Task requirements: Exact repetition is required: output every record in full.

Source texts of formatted documents
══════════

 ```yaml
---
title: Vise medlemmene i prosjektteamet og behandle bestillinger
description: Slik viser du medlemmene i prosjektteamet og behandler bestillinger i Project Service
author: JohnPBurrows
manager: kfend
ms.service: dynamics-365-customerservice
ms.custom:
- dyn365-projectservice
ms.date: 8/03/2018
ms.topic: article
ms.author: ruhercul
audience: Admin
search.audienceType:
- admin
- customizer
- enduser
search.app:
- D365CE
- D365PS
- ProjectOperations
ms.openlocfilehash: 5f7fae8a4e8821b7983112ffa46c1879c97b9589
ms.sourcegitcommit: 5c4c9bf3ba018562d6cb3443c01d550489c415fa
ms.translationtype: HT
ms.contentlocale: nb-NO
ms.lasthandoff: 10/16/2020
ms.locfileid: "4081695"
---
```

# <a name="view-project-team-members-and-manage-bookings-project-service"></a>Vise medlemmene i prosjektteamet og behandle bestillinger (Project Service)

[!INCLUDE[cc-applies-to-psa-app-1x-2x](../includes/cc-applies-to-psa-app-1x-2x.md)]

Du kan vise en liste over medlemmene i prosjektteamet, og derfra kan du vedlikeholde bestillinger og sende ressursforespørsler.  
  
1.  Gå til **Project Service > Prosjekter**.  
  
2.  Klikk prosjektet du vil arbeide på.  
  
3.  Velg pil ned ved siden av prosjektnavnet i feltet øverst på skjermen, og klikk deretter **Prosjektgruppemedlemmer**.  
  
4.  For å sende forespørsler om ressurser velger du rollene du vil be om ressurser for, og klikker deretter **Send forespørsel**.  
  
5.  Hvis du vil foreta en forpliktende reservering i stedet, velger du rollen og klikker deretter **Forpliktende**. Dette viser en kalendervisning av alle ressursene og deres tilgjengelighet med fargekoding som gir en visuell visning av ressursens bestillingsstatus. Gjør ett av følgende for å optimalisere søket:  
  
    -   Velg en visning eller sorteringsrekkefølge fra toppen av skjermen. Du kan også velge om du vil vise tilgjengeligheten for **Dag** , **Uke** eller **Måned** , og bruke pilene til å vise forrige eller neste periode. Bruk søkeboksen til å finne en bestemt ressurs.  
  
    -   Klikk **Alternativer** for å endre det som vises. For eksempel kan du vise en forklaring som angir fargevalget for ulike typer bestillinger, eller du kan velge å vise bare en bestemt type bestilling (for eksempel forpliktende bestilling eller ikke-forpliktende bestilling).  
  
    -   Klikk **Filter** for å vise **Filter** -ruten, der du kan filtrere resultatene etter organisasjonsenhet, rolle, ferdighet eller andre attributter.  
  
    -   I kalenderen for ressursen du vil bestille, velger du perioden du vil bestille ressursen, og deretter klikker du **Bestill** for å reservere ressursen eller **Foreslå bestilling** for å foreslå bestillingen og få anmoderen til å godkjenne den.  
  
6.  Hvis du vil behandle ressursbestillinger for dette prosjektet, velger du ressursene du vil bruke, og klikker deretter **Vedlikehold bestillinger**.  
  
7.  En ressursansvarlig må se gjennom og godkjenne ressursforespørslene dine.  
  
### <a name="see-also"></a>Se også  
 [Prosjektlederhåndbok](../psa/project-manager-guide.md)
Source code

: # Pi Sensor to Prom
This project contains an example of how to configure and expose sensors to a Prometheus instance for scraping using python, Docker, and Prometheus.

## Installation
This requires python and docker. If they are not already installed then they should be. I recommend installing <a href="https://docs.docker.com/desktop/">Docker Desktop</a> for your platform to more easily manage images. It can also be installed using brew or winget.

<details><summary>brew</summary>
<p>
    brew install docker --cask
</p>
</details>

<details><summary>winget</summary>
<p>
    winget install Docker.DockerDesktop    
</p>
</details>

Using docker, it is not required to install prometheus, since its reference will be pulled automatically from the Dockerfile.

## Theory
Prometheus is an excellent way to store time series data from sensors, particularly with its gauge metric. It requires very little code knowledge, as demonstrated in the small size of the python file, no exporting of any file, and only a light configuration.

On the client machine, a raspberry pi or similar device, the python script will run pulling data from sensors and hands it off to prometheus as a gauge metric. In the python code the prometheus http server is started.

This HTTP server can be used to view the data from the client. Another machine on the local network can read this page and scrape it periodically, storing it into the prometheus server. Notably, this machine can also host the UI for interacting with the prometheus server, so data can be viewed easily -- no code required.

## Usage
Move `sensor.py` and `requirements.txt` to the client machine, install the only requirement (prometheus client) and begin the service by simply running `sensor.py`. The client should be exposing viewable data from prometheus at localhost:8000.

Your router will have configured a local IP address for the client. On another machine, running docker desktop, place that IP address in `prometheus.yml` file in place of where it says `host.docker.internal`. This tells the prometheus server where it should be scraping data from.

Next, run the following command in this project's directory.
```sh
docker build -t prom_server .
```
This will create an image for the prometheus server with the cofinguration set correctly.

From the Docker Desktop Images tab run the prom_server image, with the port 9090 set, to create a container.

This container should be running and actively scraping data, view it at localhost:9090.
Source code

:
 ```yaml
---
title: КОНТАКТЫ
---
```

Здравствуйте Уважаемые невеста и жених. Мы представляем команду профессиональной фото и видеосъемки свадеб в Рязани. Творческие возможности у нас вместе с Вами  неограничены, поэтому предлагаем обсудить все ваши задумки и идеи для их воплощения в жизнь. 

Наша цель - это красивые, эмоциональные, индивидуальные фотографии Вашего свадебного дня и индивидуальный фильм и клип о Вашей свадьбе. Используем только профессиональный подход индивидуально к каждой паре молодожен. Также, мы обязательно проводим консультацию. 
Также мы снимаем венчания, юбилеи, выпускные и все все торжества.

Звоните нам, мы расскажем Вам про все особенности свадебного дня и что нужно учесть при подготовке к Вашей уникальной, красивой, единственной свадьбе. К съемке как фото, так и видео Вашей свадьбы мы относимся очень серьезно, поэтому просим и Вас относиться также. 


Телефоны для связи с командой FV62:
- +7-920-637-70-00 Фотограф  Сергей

══════════

Exercise output:
 ```yaml
---
title: Vise medlemmene i prosjektteamet og behandle bestillinger
description: Slik viser du medlemmene i prosjektteamet og behandler bestillinger i Project Service
author: JohnPBurrows
manager: kfend
ms.service: dynamics-365-customerservice
ms.custom:
- dyn365-projectservice
ms.date: 8/03/2018
ms.topic: article
ms.author: ruhercul
audience: Admin
search.audienceType:
- admin
- customizer
- enduser
search.app:
- D365CE
- D365PS
- ProjectOperations
ms.openlocfilehash: 5f7fae8a4e8821b7983112ffa46c1879c97b9589
ms.sourcegitcommit: 5c4c9bf3ba018562d6cb3443c01d550489c415fa
ms.translationtype: HT
ms.contentlocale: nb-NO
ms.lasthandoff: 10/16/2020
ms.locfileid: "4081695"
---
```

# <a name="view-project-team-members-and-manage-bookings-project-service"></a>Vise medlemmene i prosjektteamet og behandle bestillinger (Project Service)

[!INCLUDE[cc-applies-to-psa-app-1x-2x](../includes/cc-applies-to-psa-app-1x-2x.md)]

Du kan vise en liste over medlemmene i prosjektteamet, og derfra kan du vedlikeholde bestillinger og sende ressursforespørsler.  
  
1.  Gå til **Project Service > Prosjekter**.  
  
2.  Klikk prosjektet du vil arbeide på.  
  
3.  Velg pil ned ved siden av prosjektnavnet i feltet øverst på skjermen, og klikk deretter **Prosjektgruppemedlemmer**.  
  
4.  For å sende forespørsler om ressurser velger du rollene du vil be om ressurser for, og klikker deretter **Send forespørsel**.  
  
5.  Hvis du vil foreta en forpliktende reservering i stedet, velger du rollen og klikker deretter **Forpliktende**. Dette viser en kalendervisning av alle ressursene og deres tilgjengelighet med fargekoding som gir en visuell visning av ressursens bestillingsstatus. Gjør ett av følgende for å optimalisere søket:  
  
    -   Velg en visning eller sorteringsrekkefølge fra toppen av skjermen. Du kan også velge om du vil vise tilgjengeligheten for **Dag** , **Uke** eller **Måned** , og bruke pilene til å vise forrige eller neste periode. Bruk søkeboksen til å finne en bestemt ressurs.  
  
    -   Klikk **Alternativer** for å endre det som vises. For eksempel kan du vise en forklaring som angir fargevalget for ulike typer bestillinger, eller du kan velge å vise bare en bestemt type bestilling (for eksempel forpliktende bestilling eller ikke-forpliktende bestilling).  
  
    -   Klikk **Filter** for å vise **Filter** -ruten, der du kan filtrere resultatene etter organisasjonsenhet, rolle, ferdighet eller andre attributter.  
  
    -   I kalenderen for ressursen du vil bestille, velger du perioden du vil bestille ressursen, og deretter klikker du **Bestill** for å reservere ressursen eller **Foreslå bestilling** for å foreslå bestillingen og få anmoderen til å godkjenne den.  
  
6.  Hvis du vil behandle ressursbestillinger for dette prosjektet, velger du ressursene du vil bruke, og klikker deretter **Vedlikehold bestillinger**.  
  
7.  En ressursansvarlig må se gjennom og godkjenne ressursforespørslene dine.  
  
### <a name="see-also"></a>Se også  
 [Prosjektlederhåndbok](../psa/project-manager-guide.md)
Source code

: # Pi Sensor to Prom
This project contains an example of how to configure and expose sensors to a Prometheus instance for scraping using python, Docker, and Prometheus.

## Installation
This requires python and docker. If they are not already installed then they should be. I recommend installing <a href="https://docs.docker.com/desktop/">Docker Desktop</a> for your platform to more easily manage images. It can also be installed using brew or winget.

<details><summary>brew</summary>
<p>
    brew install docker --cask
</p>
</details>

<details><summary>winget</summary>
<p>
    winget install Docker.DockerDesktop    
</p>
</details>

Using docker, it is not required to install prometheus, since its reference will be pulled automatically from the Dockerfile.

## Theory
Prometheus is an excellent way to store time series data from sensors, particularly with its gauge metric. It requires very little code knowledge, as demonstrated in the small size of the python file, no exporting of any file, and only a light configuration.

On the client machine, a raspberry pi or similar device, the python script will run pulling data from sensors and hands it off to prometheus as a gauge metric. In the python code the prometheus http server is started.

This HTTP server can be used to view the data from the client. Another machine on the local network can read this page and scrape it periodically, storing it into the prometheus server. Notably, this machine can also host the UI for interacting with the prometheus server, so data can be viewed easily -- no code required.

## Usage
Move `sensor.py` and `requirements.txt` to the client machine, install the only requirement (prometheus client) and begin the service by simply running `sensor.py`. The client should be exposing viewable data from prometheus at localhost:8000.

Your router will have configured a local IP address for the client. On another machine, running docker desktop, place that IP address in `prometheus.yml` file in place of where it says `host.docker.internal`. This tells the prometheus server where it should be scraping data from.

Next, run the following command in this project's directory.
```sh
docker build -t prom_server .
```
This will create an image for the prometheus server with the cofinguration set correctly.

From the Docker Desktop Images tab run the prom_server image, with the port 9090 set, to create a container.

This container should be running and actively scraping data, view it at localhost:9090.
Source code

:
 ```yaml
---
title: КОНТАКТЫ
---
```

Здравствуйте Уважаемые невеста и жених. Мы представляем команду профессиональной фото и видеосъемки свадеб в Рязани. Творческие возможности у нас вместе с Вами  неограничены, поэтому предлагаем обсудить все ваши задумки и идеи для их воплощения в жизнь. 

Наша цель - это красивые, эмоциональные, индивидуальные фотографии Вашего свадебного дня и индивидуальный фильм и клип о Вашей свадьбе. Используем только профессиональный подход индивидуально к каждой паре молодожен. Также, мы обязательно проводим консультацию. 
Также мы снимаем венчания, юбилеи, выпускные и все все торжества.

Звоните нам, мы расскажем Вам про все особенности свадебного дня и что нужно учесть при подготовке к Вашей уникальной, красивой, единственной свадьбе. К съемке как фото, так и видео Вашей свадьбы мы относимся очень серьезно, поэтому просим и Вас относиться также. 


Телефоны для связи с командой FV62:
- +7-920-637-70-00 Фотограф  Сергей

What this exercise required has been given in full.